The moments were suspended, movement wildly uncontrolled and chemical hum rose from my stomach up through my throat. I knew there were cars near me, but I had no idea where or how to avoid them. Hands tight and body pressed into the seat, my car and God and I were moving. Then we were spinning and I saw blare of headlights through my windshield. as we heaved through drifts into the guardrail.
Time started again and my breathing. I shook.
Becoming my own body again, with God drawn around me, I looked in the rearview and saw a car pull over, not sure if he had been behind or ahead of me when the accident started. The flashers went on and a man came walking down the shoulder toward me.
I looked ahead and the oncoming cars muddled past, like wide eyed people around a fresh fainter, hesitant and peering with headlights.

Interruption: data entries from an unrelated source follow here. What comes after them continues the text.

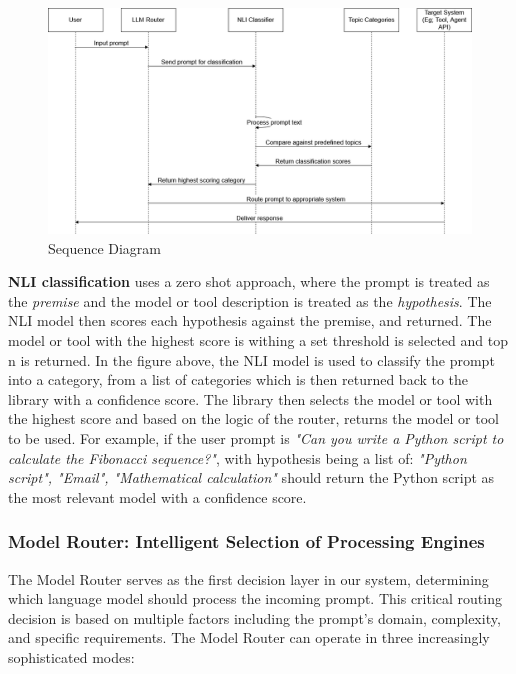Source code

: \begin{figure}[H]
    \centering
    \includegraphics[width=1\textwidth]{figures/seq-digram.drawio.png}
    \caption{Sequence Diagram}
    \label{fig:seq_diagram}
\end{figure}


\textbf{NLI classification} uses a zero shot approach, where the prompt is treated as the \textit{premise} and the model or tool description is treated as the \textit{hypothesis}. The NLI model then scores each hypothesis against the premise, and returned. The model or tool with the highest score is withing a set threshold is selected and top n is returned.
\newline
In the figure above, the NLI model is used to classify the prompt into a category, from a list of categories which is then returned back to the library with a confidence score. The library then selects the model or tool with the highest score and based on the logic of the router, returns the model or tool to be used.
\newline
For example, if the user prompt is \textit{"Can you write a Python script to calculate the Fibonacci sequence?"}, with hypothesis being a list of: \textit{"Python script", "Email", "Mathematical calculation"} should return the Python script as the most relevant model with a confidence score.




\subsubsection{Model Router: Intelligent Selection of Processing Engines}

The Model Router serves as the first decision layer in our system, determining which language model should process the incoming prompt. This critical routing decision is based on multiple factors including the prompt's domain, complexity, and specific requirements. The Model Router can operate in three increasingly sophisticated modes:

Slow down I thought at them. I imagined a car losing control and hitting me, but then I put the thought away—I simply didn’t believe it, because God was so close to me.
I rolled down my window to meet a kind face of a young man my age, and my voice rang out a hello with a clear tone that woke me a little. His name was Brian.

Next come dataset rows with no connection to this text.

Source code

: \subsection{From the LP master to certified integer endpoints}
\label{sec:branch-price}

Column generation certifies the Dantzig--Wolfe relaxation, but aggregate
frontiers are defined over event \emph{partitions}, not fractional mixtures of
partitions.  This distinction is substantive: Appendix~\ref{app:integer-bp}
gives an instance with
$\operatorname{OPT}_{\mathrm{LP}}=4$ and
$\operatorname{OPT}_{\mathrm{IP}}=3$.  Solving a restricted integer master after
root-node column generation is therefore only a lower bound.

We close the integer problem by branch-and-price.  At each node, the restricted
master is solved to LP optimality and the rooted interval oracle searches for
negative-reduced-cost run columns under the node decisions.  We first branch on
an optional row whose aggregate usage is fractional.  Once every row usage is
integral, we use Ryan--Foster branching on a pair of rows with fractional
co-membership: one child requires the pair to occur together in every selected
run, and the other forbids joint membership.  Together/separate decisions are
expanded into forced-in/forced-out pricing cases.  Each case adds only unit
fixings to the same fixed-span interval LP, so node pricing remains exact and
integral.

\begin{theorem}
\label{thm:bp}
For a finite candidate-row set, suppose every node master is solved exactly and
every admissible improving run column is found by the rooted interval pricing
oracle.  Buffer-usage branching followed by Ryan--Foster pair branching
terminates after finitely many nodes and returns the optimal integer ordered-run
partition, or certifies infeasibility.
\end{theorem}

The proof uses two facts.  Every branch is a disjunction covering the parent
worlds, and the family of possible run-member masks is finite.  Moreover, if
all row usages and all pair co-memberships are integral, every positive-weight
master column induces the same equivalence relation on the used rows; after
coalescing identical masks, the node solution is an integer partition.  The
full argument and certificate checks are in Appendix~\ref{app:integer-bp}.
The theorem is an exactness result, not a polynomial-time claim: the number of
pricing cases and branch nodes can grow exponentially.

“Can I sit with you for a minute?”
“Yes, of course.” I was relieved, it was a kind question and exactly what I wanted him to do.
“I don’t want to be creepy or anything—“
“No,” I said, “You’re very kind, thank you.”
We talked through the accident and he ran through what he saw, me half listening and shaking. He began telling me about an accident he had, and I kept responding, “Yeah?” but my eyes had caught the skid marks on the sloping curve of the ramp, and I traced through the accident.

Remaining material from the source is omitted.